Touching the Void is the true story of two British climbers, Joe Simpson and Simon Yates, who in 1985 decided to climb the previously unassailable west face of the 21000 feet Siula Grande in the Peruvian Andes. I don't know what Siula Grande means, but I'd guess it's something like Massive Killer Ice Mountain. They get to the top pretty easily, but on the way down a storm comes up and Simpson falls, shattering his leg.

Yates tries to get Simpson down the mountain, inching him along while they're tied together, but disaster strikes (again - there's a lot of disaster in this film) when Simpson slips and ends up dangling over a black chasm. Yates has no idea what's happened. All he knows is that he's stuck, slowly dying of cold, and that Simpson's weight is still at the end of the long rope. He can't see anything, he can't hear anything except the storm.

This is the moral conundrum of the story. What would you do? Hang on until you die, or cut the rope? Yates ends up cutting the rope, sending Simpson to certain death. Except, of course, it isn't certain death. I'm not giving the ending away here. Touching the Void is a documentary, and features interviews with both climbers, so even imbeciles raised on the filmic conventions of American Pie movies should be able to figure out that both climbers survive.

Simpson falls into a deep ice cave, but manages to make his way out and after an epic struggle - remember, his leg is mangled, it's storming, he's hypothermic and dehydrated - manages to crawl his way down the mountain.

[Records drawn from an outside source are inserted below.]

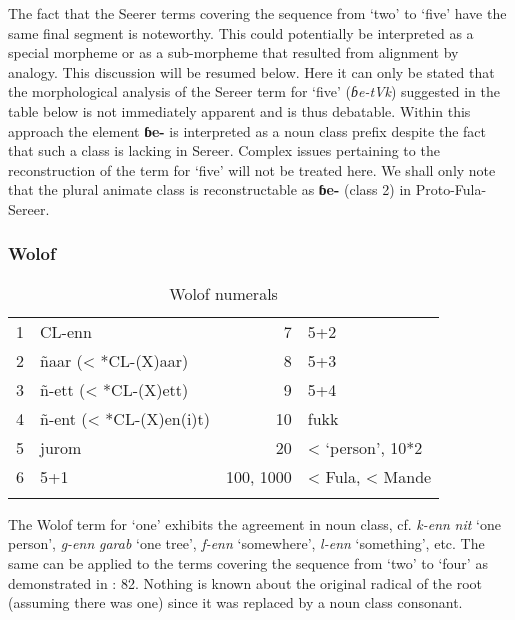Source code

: The fact that the Seerer terms covering the sequence from ‘two’ to ‘five’ have the same final segment is noteworthy. This could potentially be interpreted as a special morpheme or as a sub-morpheme that resulted from alignment by analogy. This discussion will be resumed below. Here it can only be stated that the morphological analysis of the Sereer term for ‘five’ (\textit{ɓe-tVk}) suggested in the table below is not immediately apparent and is thus debatable. Within this approach the element \textbf{ɓe-} is interpreted as a noun class prefix despite the fact that such a class is lacking in Sereer. Complex issues pertaining to the reconstruction of the term for ‘five’ will not be treated here. We shall only note that the plural animate class is reconstructable as \textbf{ɓe-} (class 2) in Proto-Fula-Sereer. 

\subsubsection{Wolof}%
\begin{table}
\caption{\label{tab:3:227}Wolof numerals}


\begin{tabularx}{\textwidth}{lQrQ}
\lsptoprule

1 & CL-enn & 7 & 5+2\\
2 & ñaar (< *CL-(X)aar) & 8 & 5+3\\
3 & ñ-ett (< *CL-(X)ett) & 9 & 5+4\\
4 & ñ-ent (< *CL-(X)en(i)t) & 10 & fukk\\
5 & jurom & 20 & < `person', 10*2\\
6 & 5+1 & 100, 1000 & < Fula, < Mande\\
\lspbottomrule
\end{tabularx}
\end{table}

The Wolof term for ‘one’ exhibits the agreement in noun class, cf. \textit{k-enn} \textit{nit} ‘one person’, \textit{g-enn} \textit{garab} ‘one tree’, \textit{f-enn} ‘somewhere’, \textit{l-enn} ‘something’, etc. The same can be applied to the terms covering the sequence from ‘two’ to ‘four’ as demonstrated in \citealt{Pozdniakov2015}: 82. Nothing is known about the original radical of the root (assuming there was one) since it was replaced by a noun class consonant.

It's an incredible story, and director Kevin MacDonald has cleverly interwoven re-enactments by actors with interviews with Yates and Simpson, to create a film that functions as part action movie, part morality tale, and part documentary.

Great adventure stories are always about more than simple heroism. Sure, Touching the Void is about the incredible courage of both men, about surviving impossible situations and utterly destructive setbacks. And sure, it's about implacable and relentless nature, a force that has nothing to do with narrative or humanity, that just exists.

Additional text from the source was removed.